Parameters and treatment locations were documented using the Navilas reporting functionality. After one microsecond pulsing laser treatment, the subretinal fluid and edema significantly improved over a 4-month period. The vision of the patient improved from 20/200 to 20/140 (Figure 6).

Figure 6. The vision of a patient with chronic serous chorioretinopathy improved from 20/200 to 20/140 after microsecond pulsing laser treatment.

Transparency in Subthreshold Treatments

Three features of the Navilas laser could play a significant role in alleviating retina specialists’ initial concerns using a subthreshold laser for retinal treatment. First, the preplanned system can maximize treatment accuracy — critical in subthreshold applications, but also important in peripheral laser applications. By overlaying digital fundus imaging acquired in the clinic with fundus images acquired by the laser system, we were able to precisely plan the laser therapy based on the individual patient’s pathology. This ensures that the laser is only applied to areas that require treatment. Second, the tracking of the machine in subthreshold laser applications eliminates the possibility of thermal overlap or gaps in treatment, therefore preventing undertreatment or overtreatment.

Finally, the system allows digital visualization of all applied laser spots during treatment, including the subthreshold spots. This enables tracking of treatment progress to determine when sufficient treatment has been applied. Users can retreat the same area, with modification of treatment parameters as needed.

Navigated Microsecond Pulsing: A Promising Approach

Despite the growing number of therapeutic options available for the treatment of retinal vascular diseases, current therapies for these conditions are not always effective. Subthreshold laser, used either as monotherapy or in combination with other treatment options, may provide a safe way of targeting pathologic retinal lesions without damaging healthy tissue.

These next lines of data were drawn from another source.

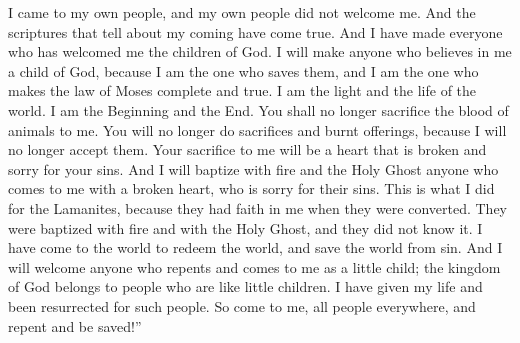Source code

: I came to my own people, and my own people did not welcome me. And the scriptures that tell about my coming have come true.
\bverse \iffalse And as many as have received me, to them have I given to become the sons of God; and even so will I to as many as shall believe on my name, for behold, by me redemption cometh, and in me is the law of Moses fulfilled. \fi
And I have made everyone who has welcomed me the children of God. I will make anyone who believes in me a child of God, because I am the one who saves them, and I am the one who makes the law of Moses complete and true.
\bverse \iffalse I am the light and the life of the world. I am Alpha and Omega, the beginning and the end. \fi
I am the light and the life of the world. I am the Beginning and the End.
\bverse \iffalse And ye shall offer up unto me no more the shedding of blood; yea, your sacrifices and your burnt offerings shall be done away, for I will accept none of your sacrifices and your burnt offerings. \fi
You shall no longer sacrifice the blood of animals to me. You will no longer do sacrifices and burnt offerings, because I will no longer accept them.
\bverse \iffalse And ye shall offer for a sacrifice unto me a broken heart and a contrite spirit. And whoso cometh unto me with a broken heart and a contrite spirit, him will I baptize with fire and with the Holy Ghost, even as the Lamanites, because of their faith in me at the time of their conversion, were baptized with fire and with the Holy Ghost, and they knew it not. \fi
Your sacrifice to me will be a heart that is broken and sorry for your sins. And I will baptize with fire and the Holy Ghost anyone who comes to me with a broken heart, who is sorry for their sins. This is what I did for the Lamanites, because they had faith in me when they were converted. They were baptized with fire and with the Holy Ghost, and they did not know it.
\bverse \iffalse Behold, I have come unto the world to bring redemption unto the world, to save the world from sin. \fi
I have come to the world to redeem the world, and save the world from sin.
\bverse \iffalse Therefore, whoso repenteth and cometh unto me as a little child, him will I receive, for of such is the kingdom of God.  Behold, for such I have laid down my life, and have taken it up again; therefore repent, and come unto me ye ends of the earth, and be saved. \fi
And I will welcome anyone who repents and comes to me as a little child; the kingdom of God belongs to people who are like little children. I have given my life and been resurrected for such people. So come to me, all people everywhere, and repent and be saved!''
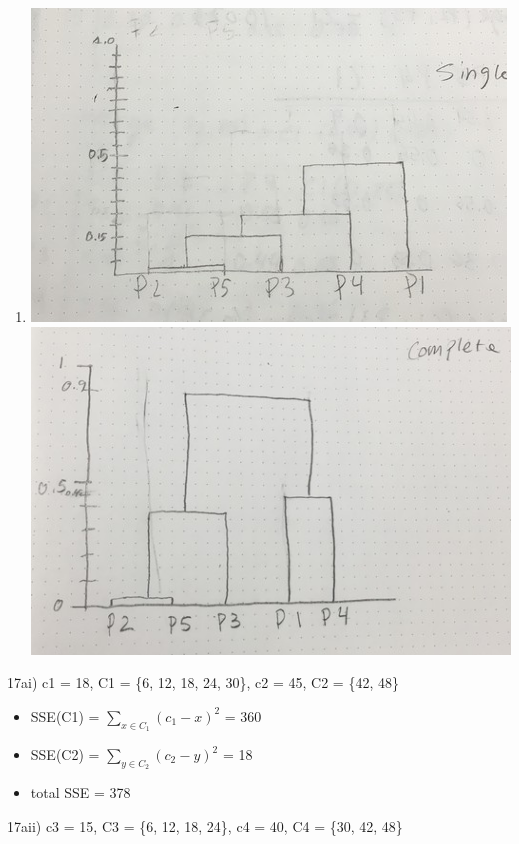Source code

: \documentclass[11pt]{article}
\makeatletter
\def\maxwidth{\ifdim\Gin@nat@width>\linewidth\linewidth
    \else\Gin@nat@width\fi}
\let\Oldincludegraphics\includegraphics
\renewcommand{\includegraphics}[1]{\Oldincludegraphics[width=.8\maxwidth]{#1}}
\providecommand{\tightlist}{%
      \setlength{\itemsep}{0pt}\setlength{\parskip}{0pt}}
\makeatother
\begin{document}
    \begin{enumerate}
\def\labelenumi{\arabic{enumi})}
\setcounter{enumi}{15}
\tightlist
\item
  \includegraphics{IMG-2832.JPG} \includegraphics{complete.jpg}
\end{enumerate}

    17ai) c1 = 18, C1 = \{6, 12, 18, 24, 30\}, c2 = 45, C2 = \{42, 48\}

\begin{itemize}
\item
  SSE(C1) = \(\sum_{x\in C_1} (c_1 - x)^2\) = 360
\item
  SSE(C2) = \(\sum_{y\in C_2} (c_2 - y)^2\) = 18
\item
  total SSE = 378
\end{itemize}

17aii) c3 = 15, C3 = \{6, 12, 18, 24\}, c4 = 40, C4 = \{30, 42, 48\}
\end{document}
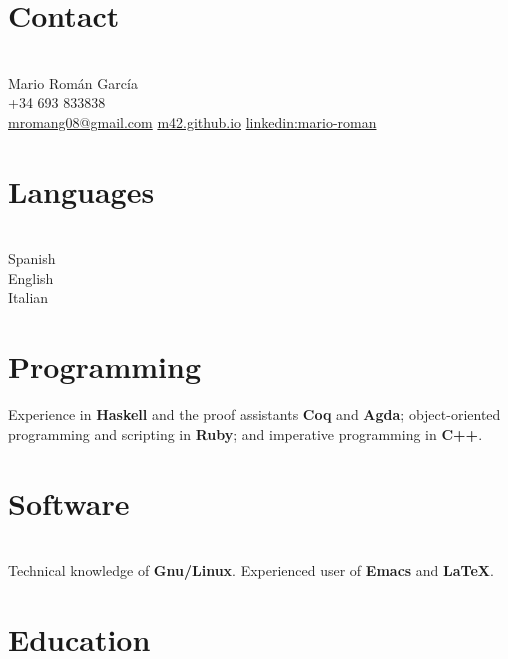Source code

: \documentclass[nocolors]{friggeri-cv-a4}
\begin{document}

\begin{aside} %
  \section{Contact}\\
  Mario Román García\\
+34 693 833838\\
\href{mailto:mromang08@gmail.com}{mromang08@gmail.com}
\href{https://m42.github.io}{m42.github.io}
\href{https://www.linkedin.com/in/mario-roman}{linkedin:mario-roman}
\section{Languages}\\
Spanish\\
English\\
Italian
\section{Programming}
{\small Experience in \textbf{Haskell} and
  the proof assistants \textbf{Coq} and \textbf{Agda};
  object-oriented programming and scripting in \textbf{Ruby}; and imperative
  programming in \textbf{C++}.
}

\section{Software}\\
{\small Technical knowledge of \textbf{Gnu/Linux}.
  Experienced user of \textbf{Emacs} and \textbf{LaTeX}.
}
\end{aside}


\section{Education}
\end{document}
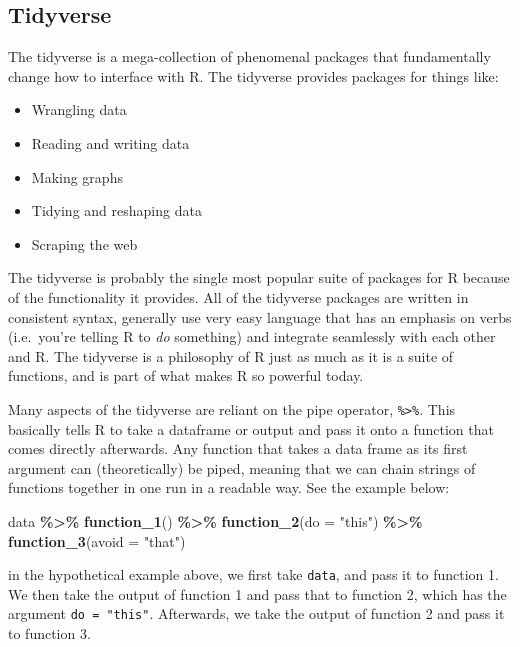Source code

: \documentclass[
]{book}
\newenvironment{Shaded}{\begin{snugshade}}{\end{snugshade}}
\newcommand{\AttributeTok}[1]{\textcolor[rgb]{0.13,0.29,0.53}{#1}}
\newcommand{\FunctionTok}[1]{\textcolor[rgb]{0.13,0.29,0.53}{\textbf{#1}}}
\newcommand{\NormalTok}[1]{#1}
\newcommand{\SpecialCharTok}[1]{\textcolor[rgb]{0.81,0.36,0.00}{\textbf{#1}}}
\newcommand{\StringTok}[1]{\textcolor[rgb]{0.31,0.60,0.02}{#1}}
\providecommand{\tightlist}{%
  \setlength{\itemsep}{0pt}\setlength{\parskip}{0pt}}
\begin{document}
\hypertarget{tidyverse}{%
\subsection{Tidyverse}\label{tidyverse}}

The tidyverse is a mega-collection of phenomenal packages that fundamentally change how to interface with R. The tidyverse provides packages for things like:

\begin{itemize}
\tightlist
\item
  Wrangling data
\item
  Reading and writing data
\item
  Making graphs
\item
  Tidying and reshaping data
\item
  Scraping the web
\end{itemize}

The tidyverse is probably the single most popular suite of packages for R because of the functionality it provides. All of the tidyverse packages are written in consistent syntax, generally use very easy language that has an emphasis on verbs (i.e.~you're telling R to \emph{do} something) and integrate seamlessly with each other and R. The tidyverse is a philosophy of R just as much as it is a suite of functions, and is part of what makes R so powerful today.

Many aspects of the tidyverse are reliant on the pipe operator, \texttt{\%\textgreater{}\%}. This basically tells R to take a dataframe or output and pass it onto a function that comes directly afterwards. Any function that takes a data frame as its first argument can (theoretically) be piped, meaning that we can chain strings of functions together in one run in a readable way. See the example below:

\begin{Shaded}
\begin{Highlighting}[]
\NormalTok{data }\SpecialCharTok{\%\textgreater{}\%}
  \FunctionTok{function\_1}\NormalTok{() }\SpecialCharTok{\%\textgreater{}\%}
  \FunctionTok{function\_2}\NormalTok{(}\AttributeTok{do =} \StringTok{"this"}\NormalTok{) }\SpecialCharTok{\%\textgreater{}\%}
  \FunctionTok{function\_3}\NormalTok{(}\AttributeTok{avoid =} \StringTok{"that"}\NormalTok{)}
\end{Highlighting}
\end{Shaded}

in the hypothetical example above, we first take \texttt{data}, and pass it to function 1. We then take the output of function 1 and pass that to function 2, which has the argument \texttt{do\ =\ "this"}. Afterwards, we take the output of function 2 and pass it to function 3.
\end{document}
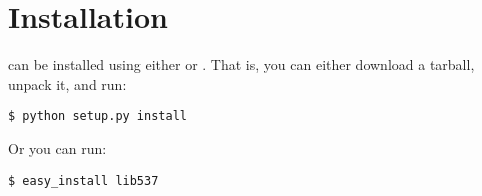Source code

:\chapter{Installation \label{installation}}

 can be installed using either  or
. That is, you can either download a tarball, unpack it, and
run:

\begin{verbatim}
$ python setup.py install
\end{verbatim}

Or you can run:

\begin{verbatim}
$ easy_install lib537
\end{verbatim}
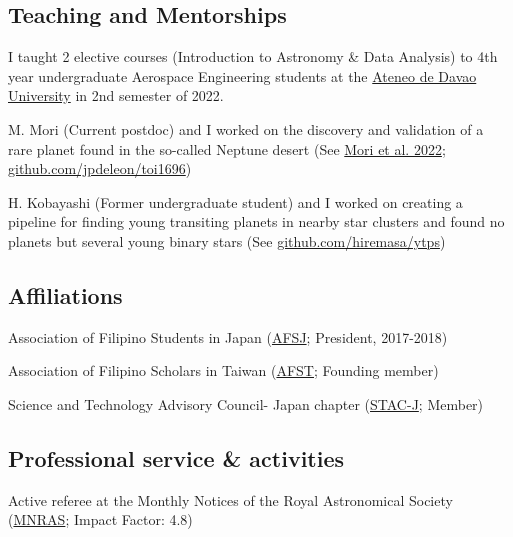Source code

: \documentclass[12pt,letterpaper]{article}
\begin{document}
\subsection{Teaching and Mentorships}
\begin{list}{}{\cvlist}
    \item I taught 2 elective courses (Introduction to Astronomy \& Data Analysis) to 4th year undergraduate Aerospace Engineering students at the \href{http://sea.addu.edu.ph/programs/aerospace-engineering/}{Ateneo de Davao University} in 2nd semester of 2022. \\
    \item M. Mori (Current postdoc) and I worked on the discovery and validation of a rare planet found in the so-called Neptune desert (See \href{https://ui.adsabs.harvard.edu/abs/2022AJ....163..298M/abstract}{Mori et al. 2022}; \href{https://github.com/jpdeleon/toi1696}{github.com/jpdeleon/toi1696})
    \item H. Kobayashi (Former undergraduate student) and I worked on creating a pipeline for finding young transiting planets in nearby star clusters and found no planets but several young binary stars (See \href{https://github.com/hiremasa/ytps}{github.com/hiremasa/ytps})
\end{list}

\subsection{Affiliations}
\begin{list}{}{\cvlist}
    \item Association of Filipino Students in Japan (\href{https://www.facebook.com/afsjpage/}{AFSJ}; President, 2017-2018)
    \item Association of Filipino Scholars in Taiwan  (\href{https://www.facebook.com/AssocIskolar/}{AFST}; Founding member)
    \item Science and Technology Advisory Council- Japan chapter (\href{https://www.facebook.com/profile.php?id=100083271798519}{STAC-J}; Member)
\end{list}

\subsection{Professional service \& activities}
\begin{list}{}{\cvlist}
  \item Active referee at the Monthly Notices of the Royal Astronomical Society (\href{https://academic.oup.com/mnras}{MNRAS}; Impact Factor: 4.8)
\end{list}
\end{document}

Our preliminary experience thus far looks promising, especially when using this form of laser therapy as an adjuvant in pharmacotherapy-resistant patients. However, further studies with additional patients and longer follow-up are needed to determine optimal laser parameters and to demonstrate safety and efficacy in different retinal diseases. To that end, we are currently planning prospective studies to validate our initial positive experiences.